- _PROBLEM DESCRIPTION_: Read the data below line by line and copy each one with "System" in it.

- _RECORDS FOR PROCESSING_:
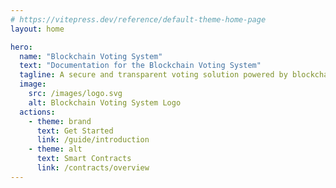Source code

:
 ```yaml
--- 
# https://vitepress.dev/reference/default-theme-home-page
layout: home

hero:
  name: "Blockchain Voting System"
  text: "Documentation for the Blockchain Voting System"
  tagline: A secure and transparent voting solution powered by blockchain technology.
  image:
    src: /images/logo.svg
    alt: Blockchain Voting System Logo
  actions:
    - theme: brand
      text: Get Started
      link: /guide/introduction
    - theme: alt
      text: Smart Contracts
      link: /contracts/overview
---
```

- _ANSWER_:
  name: "Blockchain Voting System"
  text: "Documentation for the Blockchain Voting System"
    alt: Blockchain Voting System Logo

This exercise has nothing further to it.